Referring to FIG. 4, a flowchart 400 of a method of operating a subscriber, for example, a first subscriber 102 transmitting on a forward channel, is shown (block 402). As mentioned above, the transmission may be speech, data, or control information. In an embodiment, the subscriber is engaged in a call with another subscriber, for example, with the second subscriber 104. While the subscriber transmits on the forward channel (for example, while busy with the call with the second subscriber), the subscriber receives a message on the reverse channel (step 404). If the subscriber determines that the received message is an interrupt message (step 406), then the subscriber determines the type of interrupt (step 408). If the subscriber determines that the received message is not an interrupt message (step 406), then the subscriber returns to transmission on the forward channel (step 402).

In one embodiment, determining that the received message is an interrupt message requires verifying that the 3-bit field of the RC information operation code in the outgoing channel packet (shown as 200 in FIG. 2) is 001, where the operation code 001 means abort sending subscriber.

In one embodiment, capabilities are provided to the subscriber so that the subscriber can be interrupted during transmissions. As is known to those skilled in the art, “opportunities provided” means that the subscriber is programmed with an attribute or attribute that instructs the subscriber on how to operate. In an exemplary embodiment, Customer Service Provider (CPS) software (also called Radio Service Software (RSS)) created by Motorola, Inc. is used to assign a subscriber a characteristic of the service provided, for example, interrupt activation and / or activation of service signals return channel. In this embodiment, the subscriber determines that he has been granted services for permission to be interrupted, and performs the steps of the method of FIG.

In any case, if the service signals of the reverse channel are activated by the subscriber who is to be interrupted, the user of the subscriber performing the interruption should not be able to notify that this symptom is activated. For example, if the user of the subscriber performing the interruption activates the switch between reception and transmission (PTT), the subscriber releases the channel and allows the user to transmit without additional steps that the user must perform in order to make a call in the usual way. Thus, from the point of view of the user, the work of the subscriber remains unchanged.

Returning to FIG. 4, if the subscriber can be interrupted and the received message is an interrupt message, then in one embodiment, the subscriber determines the type of interrupt (step 408). In this embodiment, the subscriber may be interrupted for a number of reasons. Some examples of such reasons include, for example: another subscriber needs to immediately use a channel (called “interruption of a transmitting device”), another subscriber in an emergency mode needs to immediately use a channel (called “priority call interruption in an emergency”), another subscriber in the remote control requests the channel immediately (called "remote monitoring control").

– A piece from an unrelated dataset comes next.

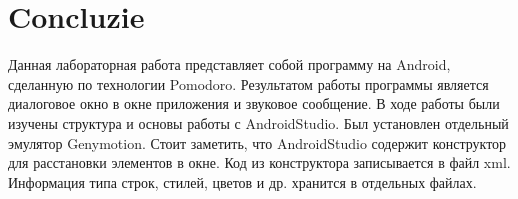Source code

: \section*{Concluzie}
{}
Данная лабораторная работа представляет собой программу на Android, сделанную по технологии Pomodoro. Результатом работы программы является диалоговое окно в окне приложения и звуковое сообщение. В ходе работы были изучены структура и основы работы с AndroidStudio. Был установлен отдельный эмулятор Genymotion. Стоит заметить, что AndroidStudio содержит конструктор для расстановки элементов в окне. Код из конструктора записывается в файл xml. Информация типа строк, стилей, цветов и др. хранится в отдельных файлах.

\clearpage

In one embodiment, the subscriber determines the type of interrupt (step 408) by decoding the RC information of the outgoing channel packet 200 (shown in FIG. 2). In one embodiment, 5 bits of RC information are used to indicate the type of interrupt. For example, in one embodiment, the interruption of the transmitter is indicated by 5 bits 00001, the priority interruption of an emergency call is indicated by 5 bits 00010, and the remote monitoring control is indicated by 5 bits 00011. As is known to those skilled in the art, the subscriber can be interrupted by many reasons, and new types of interrupts can be created. In fact, a message can be identified using the 5-bit information field of the reverse channel overhead packet.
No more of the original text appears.